しかし、ここに居る二人の魔女は世界を狙う悪を討つ魔女である。正義の魔なのである。
裏切者の名を受けたり、全てを捨てて戦う事は無い。清く正しい正義の魔女なのだ。
つまり煮詰められているものは正しい心と正しいマナと世界を救う力が溶け合い混ざり合い煮詰められた純粋正義なのである。悪しき心と悪しき魂を持つ者は問答無用で浄化され、救世の力として再利用される。
敵も心を入れ替えて、いつかきっと心強い仲間になってくれる。
最初は敵対していたけれども間違いに気付き味方となって現れる。
真の敵が現れて力を合わせて戦わなくては手に入れるべき世界が無くなってしまう。
皆、この清き魔女の釜が犯人である。
世界が清らかな心と魂と願いに溢れ、愛に満たされる様にと願った多くの魔法少女達の願いと願望が煮詰められた究極の願望器がそこにあるのだ。

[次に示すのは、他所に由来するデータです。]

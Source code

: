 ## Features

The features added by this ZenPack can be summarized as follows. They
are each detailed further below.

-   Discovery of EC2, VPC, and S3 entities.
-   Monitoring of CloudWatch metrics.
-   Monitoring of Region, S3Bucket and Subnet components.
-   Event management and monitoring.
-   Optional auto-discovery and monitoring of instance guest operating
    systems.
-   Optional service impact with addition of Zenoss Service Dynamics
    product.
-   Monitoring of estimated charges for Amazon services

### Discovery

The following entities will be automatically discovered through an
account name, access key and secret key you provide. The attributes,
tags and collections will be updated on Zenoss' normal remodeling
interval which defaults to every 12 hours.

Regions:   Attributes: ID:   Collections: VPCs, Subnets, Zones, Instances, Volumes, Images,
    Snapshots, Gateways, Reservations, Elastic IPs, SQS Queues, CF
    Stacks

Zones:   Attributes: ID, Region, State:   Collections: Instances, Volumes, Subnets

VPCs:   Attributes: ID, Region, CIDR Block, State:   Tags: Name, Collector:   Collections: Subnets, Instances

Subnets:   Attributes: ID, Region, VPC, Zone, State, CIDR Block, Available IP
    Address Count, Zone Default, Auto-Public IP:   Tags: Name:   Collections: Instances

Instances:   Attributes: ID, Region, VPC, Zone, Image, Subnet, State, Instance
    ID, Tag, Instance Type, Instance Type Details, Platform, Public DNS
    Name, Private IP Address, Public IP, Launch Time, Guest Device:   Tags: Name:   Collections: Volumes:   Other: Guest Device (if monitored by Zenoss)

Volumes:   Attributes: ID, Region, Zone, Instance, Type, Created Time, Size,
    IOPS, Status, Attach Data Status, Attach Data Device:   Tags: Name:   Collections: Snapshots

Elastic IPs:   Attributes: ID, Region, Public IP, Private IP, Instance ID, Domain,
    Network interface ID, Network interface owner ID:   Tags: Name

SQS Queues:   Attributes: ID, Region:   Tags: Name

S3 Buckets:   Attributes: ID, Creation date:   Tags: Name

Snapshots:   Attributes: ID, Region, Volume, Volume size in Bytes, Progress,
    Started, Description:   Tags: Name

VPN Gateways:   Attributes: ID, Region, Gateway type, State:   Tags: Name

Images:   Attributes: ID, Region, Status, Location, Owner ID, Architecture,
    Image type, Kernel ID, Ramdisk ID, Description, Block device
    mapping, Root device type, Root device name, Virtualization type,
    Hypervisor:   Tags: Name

負の力が恐ろしい速さで浄化され、氷の騎士や氷の兵士達に宿る精霊の魂は魔核と共に回収され魔女の釜にくべられ、清浄なる存在となって満たされていく。
その度に熾天使達は愛に満たされ、その身を愛の炎で燃やし至福の時の中、戦いを続ける。
ヘヴン状態で聖理力に満ちた大天使が戦う姿には、頼もしさと寒気が同居している。
「絶対にあんなのとは戦いたくない。」
そりゃそうだ、彼等は今聖戦の真っ最中だ、救世の真っ最中だ。
どんな正義が相手に在ろうと聖なる戦いの前ではそんな正義は悪に塗り替えられて滅ぼされる。
猛烈に厄介な味方の聖気に晒されながら、チリチリと自身の裡に在る俗物的な悪意まで浄化されていく痛痒さを感じる。
間違い無く長く晒されれば悟りを啓けるに違いない。
心を無にして神に祈るのです、世界は絶対救われると、祈りなさい、ユリ様とエセル様の慈悲に縋り、御心を理解してその手に武器持ちて戦いなさい、此処は使命の地、我ら天使は此処で戦うために産まれ呼び出された、今こそ聖戦の時、我らの戦いの時は今!!!
「ハッ!?いかん、持って行かれそうになった。」
「そう…戦いの時は今。」
トモエの肩を掴んで揺さ振り現世に引き戻そうと試みる。
詰まる所、魔女の釜は中身が何であれ魔的な存在である事に全く替わりは無いのだ。
呼び出される対象が両極端である事も仕様がピーキーである所以なのだろう。
「ヤバすぎるわね…あの二人。」
水筒の水を頭に振り掛けながらトモエが吐き出すように呟いた。